-- Opening Marker --

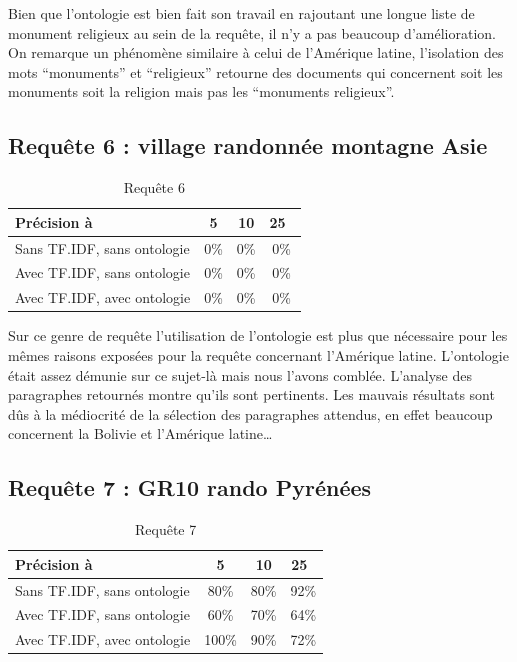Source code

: \documentclass{article}
\begin{document}
Bien que l’ontologie est bien fait son travail en rajoutant une longue liste de
monument religieux au sein de la requête, il n’y a pas beaucoup d’amélioration. On
remarque un phénomène similaire à celui de l’Amérique latine, l’isolation des mots
“monuments” et “religieux” retourne des documents qui concernent soit les monuments
soit la religion mais pas les “monuments religieux”.

\subsection{Requête 6 : \og village randonnée montagne Asie \fg }

\begin{table}[H]
    \centering
    \caption{Requête 6}
\begin{tabular}{|l|c|c|c|}
    \hline
    Précision à & 5 & 10 & 25 \\
    \hline
    Sans TF.IDF, sans ontologie & 0\% & 0\% & 0\% \\
    \hline
    Avec TF.IDF, sans ontologie & 0\% & 0\% & 0\% \\
    \hline
    Avec TF.IDF, avec ontologie & 0\% & 0\% & 0\% \\
    \hline
\end{tabular}
\end{table}

Sur ce genre de requête l’utilisation de l’ontologie est plus que nécessaire pour les
mêmes raisons exposées pour la requête concernant l’Amérique latine. L’ontologie était
assez démunie sur ce sujet-là mais nous l’avons comblée. L’analyse des paragraphes
retournés montre qu'ils sont pertinents. Les mauvais résultats sont dûs à la
médiocrité de la sélection des paragraphes attendus, en effet beaucoup concernent la
Bolivie et l’Amérique latine…

\subsection{Requête 7 : \og GR10 rando Pyrénées \fg }

\begin{table}[H]
    \centering
    \caption{Requête 7}
\begin{tabular}{|l|c|c|c|}
    \hline
    Précision à & 5 & 10 & 25 \\
    \hline
    Sans TF.IDF, sans ontologie & 80\% & 80\% & 92\% \\
    \hline
    Avec TF.IDF, sans ontologie & 60\% & 70\% & 64\% \\
    \hline
    Avec TF.IDF, avec ontologie & 100\% & 90\% & 72\% \\
    \hline
\end{tabular}
\end{table}
\end{document}
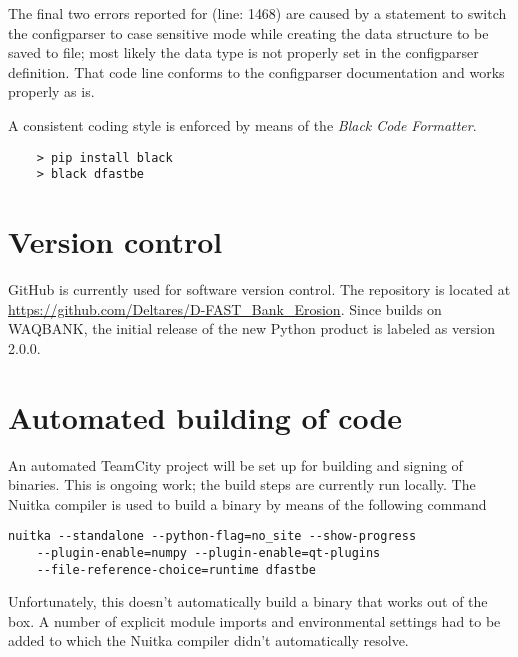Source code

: The final two errors reported for  (line: 1468) are caused by a statement to switch the configparser to case sensitive mode while creating the data structure to be saved to file; most likely the data type is not properly set in the configparser definition.
That code line conforms to the configparser documentation and works properly as is.

A consistent coding style is enforced by means of the \emph{Black Code Formatter}.

\begin{Verbatim}
    > pip install black
    > black dfastbe
\end{Verbatim}

\section{Version control}

GitHub is currently used for software version control.
The repository is located at \url{https://github.com/Deltares/D-FAST_Bank_Erosion}.
Since \dfastbe builds on WAQBANK, the initial release of the new Python product is labeled as version 2.0.0.

\section{Automated building of code}

An automated TeamCity project will be set up for building and signing of binaries.
This is ongoing work; the build steps are currently run locally.
The Nuitka compiler is used to build a binary by means of the following command

\begin{Verbatim}
nuitka --standalone --python-flag=no_site --show-progress
    --plugin-enable=numpy --plugin-enable=qt-plugins
    --file-reference-choice=runtime dfastbe
\end{Verbatim}

Unfortunately, this doesn't automatically build a binary that works out of the box.
A number of explicit module imports and environmental settings had to be added to  which the Nuitka compiler didn't automatically resolve.

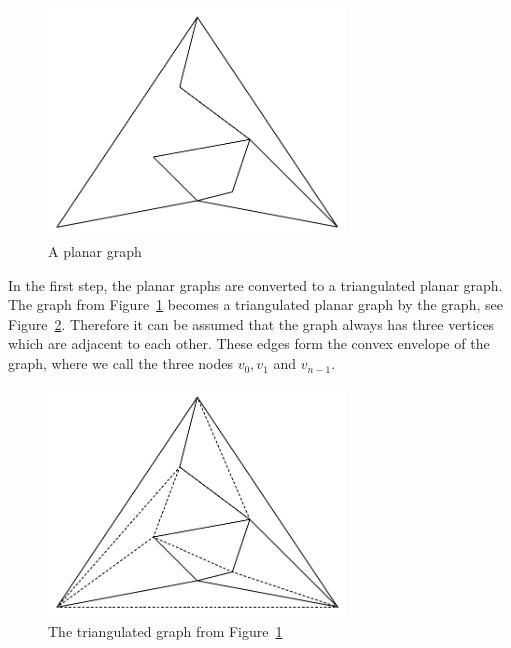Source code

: \documentclass[a4paper]{scrartcl}
\begin{document}
\begin{figure}[h]
	\centering
	\includegraphics[width=0.7\textwidth]{img/planar}
	\caption{A planar graph}
	\label{fig:planar}
\end{figure}


In the first step, the planar graphs are converted to a triangulated planar graph.
The graph from Figure~\ref{fig:planar} becomes a triangulated planar graph by the graph, see Figure~\ref{fig:triangulated}.
Therefore it can be assumed that the graph always has three vertices which are adjacent to each other. These edges form the convex envelope of the graph, where we call the three nodes $v_0,v_1$ and $v_{n-1}$.



\begin{figure}[h]
	\centering
	\includegraphics[width=0.7\textwidth]{img/triangulated}
	\caption{The triangulated  graph from Figure~\ref{fig:planar}}
	\label{fig:triangulated}
\end{figure}
\end{document}
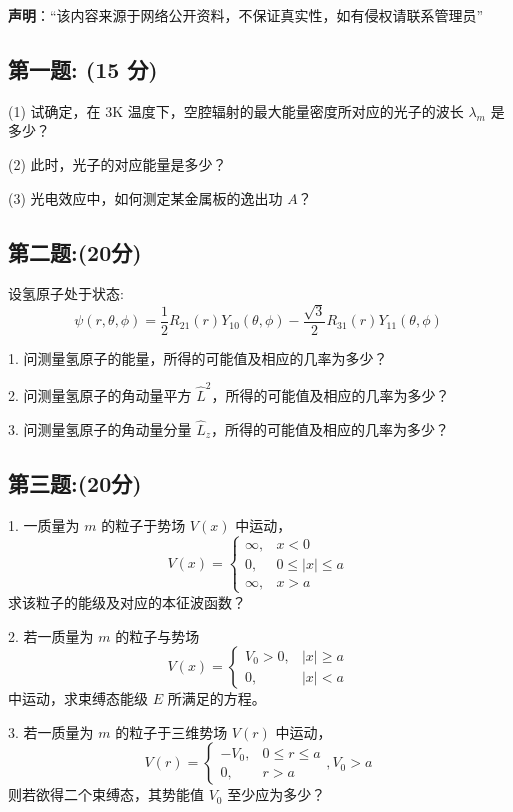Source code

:
\textbf{声明}：“该内容来源于网络公开资料，不保证真实性，如有侵权请联系管理员”

\subsection{第一题: (15 分)}
(1) 试确定，在 3K 温度下，空腔辐射的最大能量密度所对应的光子的波长 $\lambda_m$ 是多少？

(2) 此时，光子的对应能量是多少？

(3) 光电效应中，如何测定某金属板的逸出功 $A$？
\subsection{第二题:(20分)}
设氢原子处于状态:$$\psi(r, \theta, \phi) = \frac{1}{2} R_{21}(r) Y_{10}(\theta, \phi) - \frac{\sqrt{3}}{2} R_{31}(r) Y_{11}(\theta, \phi)~$$

1. 问测量氢原子的能量，所得的可能值及相应的几率为多少？

2. 问测量氢原子的角动量平方 \( \hat{L}^2 \)，所得的可能值及相应的几率为多少？

3. 问测量氢原子的角动量分量 \( \hat{L}_z \)，所得的可能值及相应的几率为多少？
\subsection{第三题:(20分)}
1. 一质量为 \( m \) 的粒子于势场 \( V(x) \) 中运动，
$$
V(x) = 
\begin{cases} 
\infty, & x<0 \\
0, & 0 \leq |x| \leq a \\
\infty, & x > a 
\end{cases}~
$$
求该粒子的能级及对应的本征波函数？

2. 若一质量为 \( m \) 的粒子与势场
$$
V(x) = 
\begin{cases} 
V_0 > 0, & |x| \geq a \\
0, & |x| < a 
\end{cases}~
$$
中运动，求束缚态能级 \( E \) 所满足的方程。

3. 若一质量为 \( m \) 的粒子于三维势场 \( V(r) \) 中运动，
$$
V(r) = 
\begin{cases} 
-V_0, & 0 \leq r \leq a \\
0, & r > a
\end{cases},
V_0 > a~
$$
则若欲得二个束缚态，其势能值 \( V_0 \) 至少应为多少？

-- Closing Marker --

Print each record as it appears above, dropping every picture from the copy.

Source code

: \documentclass{article}
\begin{document}
Bien que l’ontologie est bien fait son travail en rajoutant une longue liste de
monument religieux au sein de la requête, il n’y a pas beaucoup d’amélioration. On
remarque un phénomène similaire à celui de l’Amérique latine, l’isolation des mots
“monuments” et “religieux” retourne des documents qui concernent soit les monuments
soit la religion mais pas les “monuments religieux”.

\subsection{Requête 6 : \og village randonnée montagne Asie \fg }

\begin{table}[H]
    \centering
    \caption{Requête 6}
\begin{tabular}{|l|c|c|c|}
    \hline
    Précision à & 5 & 10 & 25 \\
    \hline
    Sans TF.IDF, sans ontologie & 0\% & 0\% & 0\% \\
    \hline
    Avec TF.IDF, sans ontologie & 0\% & 0\% & 0\% \\
    \hline
    Avec TF.IDF, avec ontologie & 0\% & 0\% & 0\% \\
    \hline
\end{tabular}
\end{table}

Sur ce genre de requête l’utilisation de l’ontologie est plus que nécessaire pour les
mêmes raisons exposées pour la requête concernant l’Amérique latine. L’ontologie était
assez démunie sur ce sujet-là mais nous l’avons comblée. L’analyse des paragraphes
retournés montre qu'ils sont pertinents. Les mauvais résultats sont dûs à la
médiocrité de la sélection des paragraphes attendus, en effet beaucoup concernent la
Bolivie et l’Amérique latine…

\subsection{Requête 7 : \og GR10 rando Pyrénées \fg }

\begin{table}[H]
    \centering
    \caption{Requête 7}
\begin{tabular}{|l|c|c|c|}
    \hline
    Précision à & 5 & 10 & 25 \\
    \hline
    Sans TF.IDF, sans ontologie & 80\% & 80\% & 92\% \\
    \hline
    Avec TF.IDF, sans ontologie & 60\% & 70\% & 64\% \\
    \hline
    Avec TF.IDF, avec ontologie & 100\% & 90\% & 72\% \\
    \hline
\end{tabular}
\end{table}
\end{document}
Source code

: The final two errors reported for  (line: 1468) are caused by a statement to switch the configparser to case sensitive mode while creating the data structure to be saved to file; most likely the data type is not properly set in the configparser definition.
That code line conforms to the configparser documentation and works properly as is.

A consistent coding style is enforced by means of the \emph{Black Code Formatter}.

\begin{Verbatim}
    > pip install black
    > black dfastbe
\end{Verbatim}

\section{Version control}

GitHub is currently used for software version control.
The repository is located at \url{https://github.com/Deltares/D-FAST_Bank_Erosion}.
Since \dfastbe builds on WAQBANK, the initial release of the new Python product is labeled as version 2.0.0.

\section{Automated building of code}

An automated TeamCity project will be set up for building and signing of binaries.
This is ongoing work; the build steps are currently run locally.
The Nuitka compiler is used to build a binary by means of the following command

\begin{Verbatim}
nuitka --standalone --python-flag=no_site --show-progress
    --plugin-enable=numpy --plugin-enable=qt-plugins
    --file-reference-choice=runtime dfastbe
\end{Verbatim}

Unfortunately, this doesn't automatically build a binary that works out of the box.
A number of explicit module imports and environmental settings had to be added to  which the Nuitka compiler didn't automatically resolve.

Source code

: \documentclass[a4paper]{scrartcl}
\begin{document}
\begin{figure}[h]
	\centering
	\includegraphics[width=0.7\textwidth]{img/planar}
	\caption{A planar graph}
	\label{fig:planar}
\end{figure}


In the first step, the planar graphs are converted to a triangulated planar graph.
The graph from Figure~\ref{fig:planar} becomes a triangulated planar graph by the graph, see Figure~\ref{fig:triangulated}.
Therefore it can be assumed that the graph always has three vertices which are adjacent to each other. These edges form the convex envelope of the graph, where we call the three nodes $v_0,v_1$ and $v_{n-1}$.



\begin{figure}[h]
	\centering
	\includegraphics[width=0.7\textwidth]{img/triangulated}
	\caption{The triangulated  graph from Figure~\ref{fig:planar}}
	\label{fig:triangulated}
\end{figure}
\end{document}
Source code

:
\textbf{声明}：“该内容来源于网络公开资料，不保证真实性，如有侵权请联系管理员”

\subsection{第一题: (15 分)}
(1) 试确定，在 3K 温度下，空腔辐射的最大能量密度所对应的光子的波长 $\lambda_m$ 是多少？

(2) 此时，光子的对应能量是多少？

(3) 光电效应中，如何测定某金属板的逸出功 $A$？
\subsection{第二题:(20分)}
设氢原子处于状态:$$\psi(r, \theta, \phi) = \frac{1}{2} R_{21}(r) Y_{10}(\theta, \phi) - \frac{\sqrt{3}}{2} R_{31}(r) Y_{11}(\theta, \phi)~$$

1. 问测量氢原子的能量，所得的可能值及相应的几率为多少？

2. 问测量氢原子的角动量平方 \( \hat{L}^2 \)，所得的可能值及相应的几率为多少？

3. 问测量氢原子的角动量分量 \( \hat{L}_z \)，所得的可能值及相应的几率为多少？
\subsection{第三题:(20分)}
1. 一质量为 \( m \) 的粒子于势场 \( V(x) \) 中运动，
$$
V(x) = 
\begin{cases} 
\infty, & x<0 \\
0, & 0 \leq |x| \leq a \\
\infty, & x > a 
\end{cases}~
$$
求该粒子的能级及对应的本征波函数？

2. 若一质量为 \( m \) 的粒子与势场
$$
V(x) = 
\begin{cases} 
V_0 > 0, & |x| \geq a \\
0, & |x| < a 
\end{cases}~
$$
中运动，求束缚态能级 \( E \) 所满足的方程。

3. 若一质量为 \( m \) 的粒子于三维势场 \( V(r) \) 中运动，
$$
V(r) = 
\begin{cases} 
-V_0, & 0 \leq r \leq a \\
0, & r > a
\end{cases},
V_0 > a~
$$
则若欲得二个束缚态，其势能值 \( V_0 \) 至少应为多少？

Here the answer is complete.